10 Kasım sabahı saat 9’u 5 geçe sirenler çalar, sokak aralarında yürüyen vatandaş bile saygı duruşunda dururdu. O an da zaman durur, hayat da dururdu.
10 Kasım’da gazetelerin logosu da siyah çıkardı. Radyolar ve daha sonra siyah beyaz televizyonlarda ağırlaştırılmış müzik yayınları yapılırdı. Gazino ve eğlence yerleri kapatılırdı. Hatta rahmetli Zeki Müren’in 10 Kasım gecesi sahneye çıkmadığını hatırlarım. Anlayacağınız, her 10 Kasım, bir kasvet günü olarak geçerdi.
Aradan yıllar geçti ve 1990 yılında Cumhurbaşkanı Turgut Özal'ın girişimleri ve bazı aydınların da desteğiyle 10 Kasım matem günü olmaktan çıkarıldı; çok da iyi oldu. Zira matem tutarak Mustafa Kemal Atatürk anlaşılamaz. O’nu gerçek anlamda tanımak, eserlerinin değerini bilmek ve en büyük eserim dediği Cumhuriyetimize sahip çıkmak, en büyük amacımız olmalıydı.

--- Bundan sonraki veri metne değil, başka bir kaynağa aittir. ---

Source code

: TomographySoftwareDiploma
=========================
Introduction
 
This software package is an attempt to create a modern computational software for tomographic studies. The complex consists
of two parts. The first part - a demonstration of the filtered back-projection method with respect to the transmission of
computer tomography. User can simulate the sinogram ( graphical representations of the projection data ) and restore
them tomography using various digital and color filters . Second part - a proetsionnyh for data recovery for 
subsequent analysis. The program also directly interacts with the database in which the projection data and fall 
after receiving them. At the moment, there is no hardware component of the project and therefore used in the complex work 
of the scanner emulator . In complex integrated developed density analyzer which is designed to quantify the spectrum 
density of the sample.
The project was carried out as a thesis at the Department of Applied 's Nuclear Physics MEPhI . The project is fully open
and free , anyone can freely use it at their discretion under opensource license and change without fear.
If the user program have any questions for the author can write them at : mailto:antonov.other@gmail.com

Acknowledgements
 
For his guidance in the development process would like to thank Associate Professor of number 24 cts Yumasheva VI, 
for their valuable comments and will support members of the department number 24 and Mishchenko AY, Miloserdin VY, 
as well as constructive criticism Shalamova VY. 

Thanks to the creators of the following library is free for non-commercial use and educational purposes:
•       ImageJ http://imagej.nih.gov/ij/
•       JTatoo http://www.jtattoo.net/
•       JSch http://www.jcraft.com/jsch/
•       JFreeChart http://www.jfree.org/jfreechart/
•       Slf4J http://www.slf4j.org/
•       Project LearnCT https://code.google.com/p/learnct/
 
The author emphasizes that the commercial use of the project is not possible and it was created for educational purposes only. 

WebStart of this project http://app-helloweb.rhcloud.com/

Bu konuda 10 Kasım’ı matem günü olmaktan çıkaranlarla aynı fikirdeydik. Ancak, o günlerde çok masum (!) gerekçelerle atıldığını düşündüğümüz bu ilk adımın, bugün Mustafa Kemal Atatürk’ün ve Türkiye Cumhuriyeti’nin, dağdan taştan kazınması için atılmış belki de ilk adım olduğunu nereden bilecektik?

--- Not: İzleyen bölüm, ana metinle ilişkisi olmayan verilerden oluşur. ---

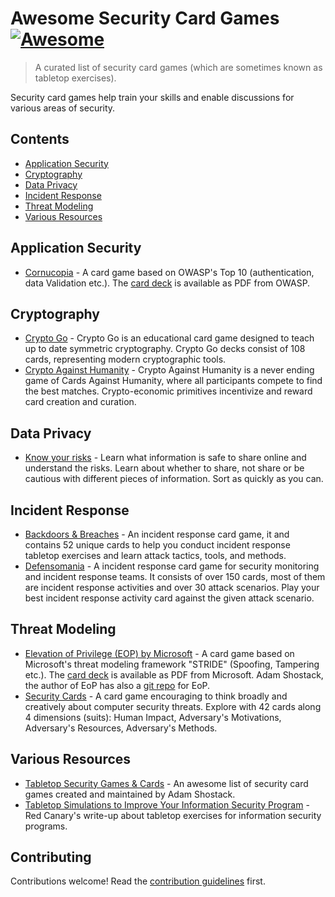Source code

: # Awesome Security Card Games [![Awesome](https://awesome.re/badge.svg)](https://github.com/sindresorhus/awesome)

> A curated list of security card games (which are sometimes known as tabletop exercises).

Security card games help train your skills and enable discussions for various areas of security.

## Contents

- [Application Security](#application-security)
- [Cryptography](#cryptography)
- [Data Privacy](#data-privacy)
- [Incident Response](#incident-response)
- [Threat Modeling](#threat-modeling)
- [Various Resources](#various-resources)

## Application Security

- [Cornucopia](https://www.owasp.org/index.php/OWASP_Cornucopia) - A card game based on OWASP's Top 10 (authentication, data Validation etc.). The [card deck](https://www.owasp.org/images/7/71/Owasp-cornucopia-ecommerce_website.pdf) is available as PDF from OWASP.

## Cryptography

- [Crypto Go](https://www.cryptogogame.com/EN) - Crypto Go is an educational card game designed to teach up to date 
  symmetric cryptography.  Crypto Go decks consist of 108 cards, representing modern cryptographic tools.
- [Crypto Against Humanity](https://github.com/CryptoAgainstHumanity/crypto-against-humanity) - Crypto Against Humanity 
  is a never ending game of Cards Against Humanity, where all participants compete to find the best matches. 
  Crypto-economic primitives incentivize and reward card creation and curation.

## Data Privacy

- [Know your risks](https://aca.edu.au/resources/cyber-sharing-cards/) - Learn what information is safe to share online and understand the risks. Learn about whether to share, not share or be cautious with different pieces of information. Sort as quickly as you can.

## Incident Response

- [Backdoors & Breaches](https://www.blackhillsinfosec.com/projects/backdoorsandbreaches/) - An incident response card game, it and contains 52 unique cards to help you conduct incident response tabletop exercises and learn attack tactics, tools, and methods.
- [Defensomania](https://github.com/Karneades/Defensomania) - A incident response card game for security monitoring and incident response teams. It consists of over 150 cards, most of them are incident response activities and over 30 attack scenarios. Play your best incident response activity card against the given attack scenario.

## Threat Modeling

- [Elevation of Privilege (EOP) by Microsoft](https://web.archive.org/web/20150312215303/http://www.microsoft.com/security/sdl/adopt/eop.aspx) - A card game based on Microsoft's threat modeling framework "STRIDE" (Spoofing, Tampering etc.). The [card deck](https://www.microsoft.com/en-us/download/details.aspx?id=20303) is available as PDF from Microsoft. Adam Shostack, the author of EoP has also a [git repo](https://github.com/adamshostack/eop/) for EoP.
- [Security Cards](http://securitycards.cs.washington.edu/index.html) - A card game encouraging to think broadly and creatively about computer security threats. Explore with 42 cards along 4 dimensions (suits): Human Impact, Adversary's Motivations, Adversary's Resources, Adversary's Methods.

## Various Resources

- [Tabletop Security Games & Cards](https://adam.shostack.org/games.html) - An awesome list of security card games created and maintained by Adam Shostack.
- [Tabletop Simulations to Improve Your Information Security Program](https://redcanary.com/blog/using-tabletop-simulations-to-improve-information-security/) - Red Canary's write-up about tabletop exercises for information security programs.

## Contributing

Contributions welcome! Read the [contribution guidelines](CONTRIBUTING.md) first.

Günümüzde ise hem Atatürk hem de Türkiye Cumhuriyeti (T.C.) üzerinde oynanan oyunlar artık iyice açığa çıktı. T.C. ibaresi başta Ziraat Bankası olmak üzere her yerden çıkartılıyor. Son olarak Devlet Nişanı, Cumhuriyet Nişanı ve Liyakat Nişanı'nda yapılan değişiklikle Atatürk silueti ve T.C. ibareleri çıkartıldı. T.C. düşmanlarına Devlet Nişanı verilir oldu. Türk Milleti kavramı etnik bir kimlik olarak algılanmaya başladı. Cumhuriyetin devrimleri delik deşik oldu. Modern Türkiye’de gençlerin kızlı-erkekli bir arada olması bile “mekruh” ilan edildi. Kadınlarımız bazı kolaylıklar bahane edilerek, iş ve siyaset hayatından uzaklaştırılıyor. “Vurun Kahpeye” günlerini yaşamaya başlamamız işten bile değil.

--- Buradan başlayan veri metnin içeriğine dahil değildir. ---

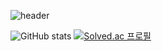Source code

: ![header](https://capsule-render.vercel.app/api?type=wave&color=auto&text=Welcome%20to%20go-marr's%20Github~&fontSize=50&textColor=FF6B4)


![GitHub stats](https://github-readme-stats.vercel.app/api?username=go-marr&show_icons=true&theme=radical)
[![Solved.ac 프로필](http://mazassumnida.wtf/api/generate_badge?boj=ju79318)](https://solDved.ac/ju79318)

Hal böyle olunca, 10 Kasımlarda olmasa da, ortadan kaldırılmaya çalışılan Türkiye Cumhuriyeti’nin ardından matem tutmaya başlayacağız gibi görünüyor. Son yıllarda yaşadığımız olumsuzluklar buna işaret ediyor.
Yarın 10 Kasım. Atatürk’ün 75. Ölüm yıl dönümü. Kafalarımızı gömdüğümüz kumlardan çıkartmanın, at gözlüklerimizi kaldırıp atmanın, gerçekleri görmenin tam zamanı. Atamızı andığımız her yerde, bu gerçekleri de düşünelim. Daha ne kadar canımızı yakacaklar?
Ata’mızı rahmet, minnet ve sevgi ile anıyoruz. Ruhu şâd olsun!